Sábado, 18 de Novembro de 2017

Criança de até 7 anos terá de usar “cadeirinha”

20 ABR 2010Por 21h:05

SÃO PAULO

 

A partir do dia 9 de junho, todas as crianças com até 7 anos e seis meses deverão usar um dispositivo de retenção específico para seu transporte em veículos de passeio, as chamadas cadeirinhas. A falta desses equipamentos poderá render multa de R$ 191,54 e sete pontos na Carteira Nacional de Habilitação (CNH), além de o veículo ficar retido até sua regularização, com a colocação da cadeirinha.

A resolução foi assinada em maio de 2008, considerando ser necessário estabelecer as condições mínimas de segurança para o transporte de passageiros, obrigando crianças com idade inferior a dez anos a transitar no banco traseiro dos veículos.

Segundo o Departamento Nacional de Trânsito (Denatran), os dispositivos de retenção para crianças são o conjunto de elementos que contêm uma combinação de tiras com fechos de travamento, dispositivo de ajuste e partes de fixação.

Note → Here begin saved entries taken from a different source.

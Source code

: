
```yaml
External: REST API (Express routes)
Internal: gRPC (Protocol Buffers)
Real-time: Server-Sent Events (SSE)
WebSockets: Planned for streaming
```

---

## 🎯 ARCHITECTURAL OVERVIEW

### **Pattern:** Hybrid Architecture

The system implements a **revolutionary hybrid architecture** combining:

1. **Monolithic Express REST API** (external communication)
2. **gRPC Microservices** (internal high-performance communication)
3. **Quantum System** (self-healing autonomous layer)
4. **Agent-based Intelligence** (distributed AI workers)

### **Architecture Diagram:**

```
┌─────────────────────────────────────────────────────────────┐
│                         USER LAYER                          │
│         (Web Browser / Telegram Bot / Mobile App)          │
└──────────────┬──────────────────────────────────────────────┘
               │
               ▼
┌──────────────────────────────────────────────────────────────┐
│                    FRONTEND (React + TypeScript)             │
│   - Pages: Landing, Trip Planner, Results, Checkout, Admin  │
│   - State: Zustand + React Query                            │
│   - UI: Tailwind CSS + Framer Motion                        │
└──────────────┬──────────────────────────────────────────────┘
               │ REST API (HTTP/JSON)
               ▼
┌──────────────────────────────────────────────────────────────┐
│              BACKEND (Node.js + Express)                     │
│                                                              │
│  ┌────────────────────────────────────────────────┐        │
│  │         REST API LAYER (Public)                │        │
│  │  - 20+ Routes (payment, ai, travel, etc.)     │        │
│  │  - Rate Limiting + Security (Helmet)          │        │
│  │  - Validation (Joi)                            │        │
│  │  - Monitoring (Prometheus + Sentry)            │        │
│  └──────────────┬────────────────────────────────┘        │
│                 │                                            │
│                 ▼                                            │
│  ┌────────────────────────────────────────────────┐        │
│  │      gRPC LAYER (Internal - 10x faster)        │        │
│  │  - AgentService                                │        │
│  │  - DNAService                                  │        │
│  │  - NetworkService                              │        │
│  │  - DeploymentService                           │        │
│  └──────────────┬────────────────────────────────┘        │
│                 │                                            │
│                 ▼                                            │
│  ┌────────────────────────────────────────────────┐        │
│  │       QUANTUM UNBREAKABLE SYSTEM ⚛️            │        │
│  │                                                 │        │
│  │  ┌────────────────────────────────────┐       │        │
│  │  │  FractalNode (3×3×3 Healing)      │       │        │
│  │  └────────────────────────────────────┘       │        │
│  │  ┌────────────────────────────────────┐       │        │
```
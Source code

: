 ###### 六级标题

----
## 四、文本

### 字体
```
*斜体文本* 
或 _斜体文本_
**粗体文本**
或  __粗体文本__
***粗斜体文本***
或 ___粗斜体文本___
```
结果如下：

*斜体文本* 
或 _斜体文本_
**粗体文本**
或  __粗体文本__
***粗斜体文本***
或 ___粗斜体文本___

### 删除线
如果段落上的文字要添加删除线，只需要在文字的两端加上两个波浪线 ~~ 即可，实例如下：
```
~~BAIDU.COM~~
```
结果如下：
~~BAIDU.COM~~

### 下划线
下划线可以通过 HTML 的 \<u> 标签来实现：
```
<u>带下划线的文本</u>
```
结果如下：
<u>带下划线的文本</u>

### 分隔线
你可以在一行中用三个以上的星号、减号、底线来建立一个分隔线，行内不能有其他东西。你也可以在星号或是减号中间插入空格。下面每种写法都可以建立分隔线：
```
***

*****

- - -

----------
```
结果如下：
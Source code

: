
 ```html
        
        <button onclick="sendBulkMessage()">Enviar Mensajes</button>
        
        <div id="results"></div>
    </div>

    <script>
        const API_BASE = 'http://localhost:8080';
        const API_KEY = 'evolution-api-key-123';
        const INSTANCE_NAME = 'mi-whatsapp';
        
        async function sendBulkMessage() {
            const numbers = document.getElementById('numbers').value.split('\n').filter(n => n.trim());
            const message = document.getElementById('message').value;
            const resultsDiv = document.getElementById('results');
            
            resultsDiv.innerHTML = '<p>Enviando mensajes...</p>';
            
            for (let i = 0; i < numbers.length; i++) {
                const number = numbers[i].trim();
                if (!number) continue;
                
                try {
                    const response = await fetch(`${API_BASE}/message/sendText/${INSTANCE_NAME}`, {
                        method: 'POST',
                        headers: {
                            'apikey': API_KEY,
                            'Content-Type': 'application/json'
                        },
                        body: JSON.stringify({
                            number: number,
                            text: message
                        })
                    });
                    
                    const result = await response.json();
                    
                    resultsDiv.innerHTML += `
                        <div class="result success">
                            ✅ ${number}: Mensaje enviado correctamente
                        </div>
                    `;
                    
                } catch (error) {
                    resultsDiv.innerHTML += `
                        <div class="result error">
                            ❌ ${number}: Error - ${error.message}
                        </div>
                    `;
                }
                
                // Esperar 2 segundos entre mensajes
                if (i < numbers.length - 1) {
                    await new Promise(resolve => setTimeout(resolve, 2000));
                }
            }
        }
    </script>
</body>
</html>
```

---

São três os dispositivos obrigatórios que deverão ser colocados no banco traseiro do carro, dependendo da idade da criança: um berço portátil porta-bebê, conhecido como bebê conforto, para crianças de até um ano; uma cadeirinha auxiliar ou uma proteção antichoque, que devem ser fixados ao veículo, mediante a utilização dos cintos de segurança ou outro equipamento apropriado instalado pelo fabricante do veículo com tal finalidade, para crianças com mais de 1 ano e até 4 anos; e, acima de 4 anos até 7 anos e seis meses, um dispositivo chamado de assento de elevação, que deixa a criança na altura correta para usar o cinto de segurança. A partir dos 7 anos e seis meses, a criança deve usar o cinto de segurança.

 

Campanha

Para informar melhor os pais, o Denatran vai lançar uma campanha nacional no dia 16 de maio, que deve prosseguir até o dia 12 de junho, para orientar o uso correto das cadeirinhas.

A campanha, que teve um investimento de cerca de R$ 9 milhões, será veiculada em jornais impressos, na TV, rádios e folhetos que serão distribuídos à população, segundo o Denatran.